In 2007 I began writing The Market Ticker due to the outrageous conduct of various branches in the Administration and portions of the Capital Markets. Endemic fraud in the financial system that had generated unbridled and outrageous credit creation threatened the collapse of our entire economic system.
The consequence of this should have been thousands of indictments, prosecutions and imprisonments -- of banking executives, of members of Congress, of various executive branch officers in various agencies and more. The banking system should have been forced to match assets to liabilities and either put up the margin to back their bets or liquidate them -- and if that forced them out of business and collapsed asset prices by 90%, so be it.
Instead our government took the easy way out. It doubled down on the fraudulent models of the past.
But the models of the past were unsustainable and no amount of gaming arithmetic changes the outcome. Indeed, the laws of mathematics state that the longer you allow an exponential system to run away from you, the worse the correction to reality you must sustain is.

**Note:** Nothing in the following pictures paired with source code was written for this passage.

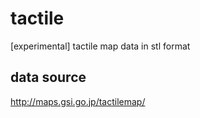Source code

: # tactile
[experimental] tactile map data in stl format

## data source
http://maps.gsi.go.jp/tactilemap/
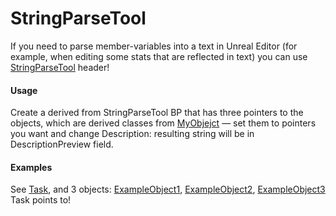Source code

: # StringParseTool

If you need to parse member-variables into a text in Unreal Editor (for example, when editing some stats that are reflected in text) you can use [StringParseTool](../Source/Demo/StringParseTool.h) header!

#### Usage
Create a derived from StringParseTool BP that has three pointers to the objects, which are derived classes from [MyObjejct](../Source/Demo/MyObjejct.h) — set them to pointers you want and change Description: resulting string will be in DescriptionPreview field.

#### Examples
See [Task](../Content/Demo/StringParseToolExample.uasset), and 3 objects: [ExampleObject1](../Source/Demo/ExampleObject1.h), [ExampleObject2](../Source/Demo/ExampleObject2.h), [ExampleObject3](../Content/Demo/ExampleObject3.uasset) Task points to!
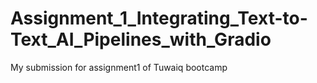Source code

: # Assignment_1_Integrating_Text-to-Text_AI_Pipelines_with_Gradio
My submission for assignment1 of Tuwaiq bootcamp
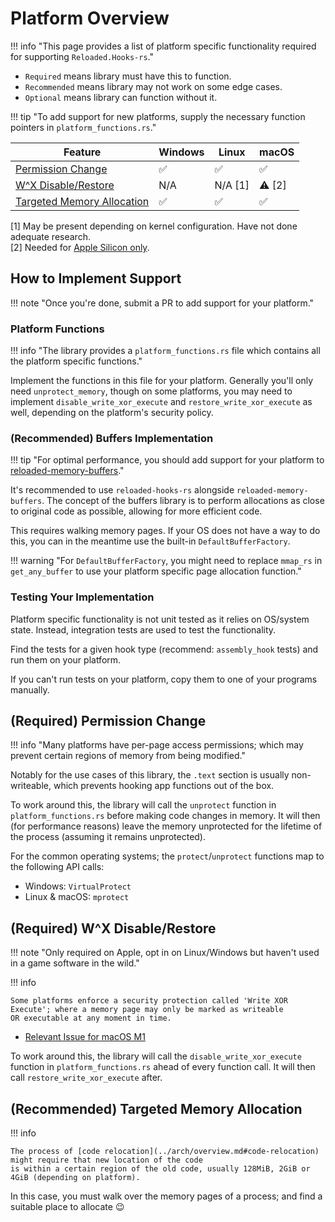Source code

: # Platform Overview

!!! info "This page provides a list of platform specific functionality required for supporting `Reloaded.Hooks-rs`."

- `Required` means library must have this to function.  
- `Recommended` means library may not work on some edge cases.  
- `Optional` means library can function without it.  

!!! tip "To add support for new platforms, supply the necessary function pointers in `platform_functions.rs`."

| Feature                                                               | Windows | Linux | macOS |
| --------------------------------------------------------------------- | ------- | ----- | ----- |
| [Permission Change](#required-permission-change)                      | ✅       | ✅     | ✅     |
| [W^X Disable/Restore](#required-wx-disablerestore)                    | N/A       | N/A [1]     | ⚠️ [2]     |
| [Targeted Memory Allocation](#recommended-targeted-memory-allocation) | ✅       | ✅     | ✅     |

[1] May be present depending on kernel configuration. Have not done adequate research.  
[2] Needed for [Apple Silicon only](https://github.com/Reloaded-Project/Reloaded.Hooks-rs/issues/1).

## How to Implement Support

!!! note "Once you're done, submit a PR to add support for your platform."

### Platform Functions

!!! info "The library provides a `platform_functions.rs` file which contains all the platform specific functions."

Implement the functions in this file for your platform. Generally you'll only need `unprotect_memory`, 
though on some platforms, you may need to implement `disable_write_xor_execute` and `restore_write_xor_execute` 
as well, depending on the platform's security policy.

### (Recommended) Buffers Implementation

!!! tip "For optimal performance, you should add support for your platform to [reloaded-memory-buffers](https://github.com/Reloaded-Project/Reloaded.Memory.Buffers/tree/master/src-rust)."

It's recommended to use `reloaded-hooks-rs` alongside `reloaded-memory-buffers`. The concept of the buffers
library is to perform allocations as close to original code as possible, allowing for more efficient code.

This requires walking memory pages. If your OS does not have a way to do this, you can in the meantime use
the built-in `DefaultBufferFactory`. 

!!! warning "For `DefaultBufferFactory`, you might need to replace `mmap_rs` in `get_any_buffer` to use your platform specific page allocation function."

### Testing Your Implementation

Platform specific functionality is not unit tested as it relies on OS/system state. Instead, integration 
tests are used to test the functionality.

Find the tests for a given hook type (recommend: `assembly_hook` tests) and run them on your platform.  

If you can't run tests on your platform, copy them to one of your programs manually.  

## (Required) Permission Change

!!! info "Many platforms have per-page access permissions; which may prevent certain regions of memory from being modified."

Notably for the use cases of this library, the `.text` section is usually non-writeable, which 
prevents hooking app functions out of the box.  

To work around this, the library will call the `unprotect` function in `platform_functions.rs` before 
making code changes in memory. It will then (for performance reasons) leave the memory unprotected 
for the lifetime of the process (assuming it remains unprotected).

For the common operating systems; the `protect`/`unprotect` functions map to the following API calls:  

- Windows: `VirtualProtect`  
- Linux & macOS: `mprotect`  

## (Required) W^X Disable/Restore

!!! note "Only required on Apple, opt in on Linux/Windows but haven't used in a game software in the wild."

!!! info 

    Some platforms enforce a security protection called 'Write XOR Execute'; where a memory page may only be marked as writeable
    OR executable at any moment in time.

- [Relevant Issue for macOS M1](https://github.com/Reloaded-Project/Reloaded.Hooks-rs/issues/1)

To work around this, the library will call the `disable_write_xor_execute` function in `platform_functions.rs` 
ahead of every function call. It will then call `restore_write_xor_execute` after.

## (Recommended) Targeted Memory Allocation

!!! info

    The process of [code relocation](../arch/overview.md#code-relocation) might require that new location of the code
    is within a certain region of the old code, usually 128MiB, 2GiB or 4GiB (depending on platform).

In this case, you must walk over the memory pages of a process; and find a suitable place to allocate 😉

From 2007 to 2013 the government has grown from $2.7 trillion to $3.68 trillion, a 36% increase. Marketable federal debt has gone from $4.96 trillion to $12 trillion, up 120% (that is, more than a clean double.)
At the same time median family income has dropped from $56,000 to $52,000 in 2013 dollars (that is, adjusted for "inflation"), a roughly 7% decrease.
Oh, and that's before taxes.
Everyone talks about there being a "tsunami" of incoming inflation to be expected. The real tsunami is government spending and debt and it already happened. In real-dollar terms the federal government alone is taking from you nearly twice as much today as it was in 2007 and 80% of the minimum-wage-earner's buying power has been destroyed from 1980 to today.
And this is before Obamacare really kicks in.
Then there are the outrageous actions of our government in Benghazi. What we are covering up there has not yet been determined with accuracy, but we don't need the fine details to understand the essence of the act. That our tax money was funding terrorists and other bad guys in some form or fashion, and that we were probably providing them weapons is unfortunately pretty-much beyond dispute.
Never mind the outrageous and unconstitutional acts of the NSA in spying on people.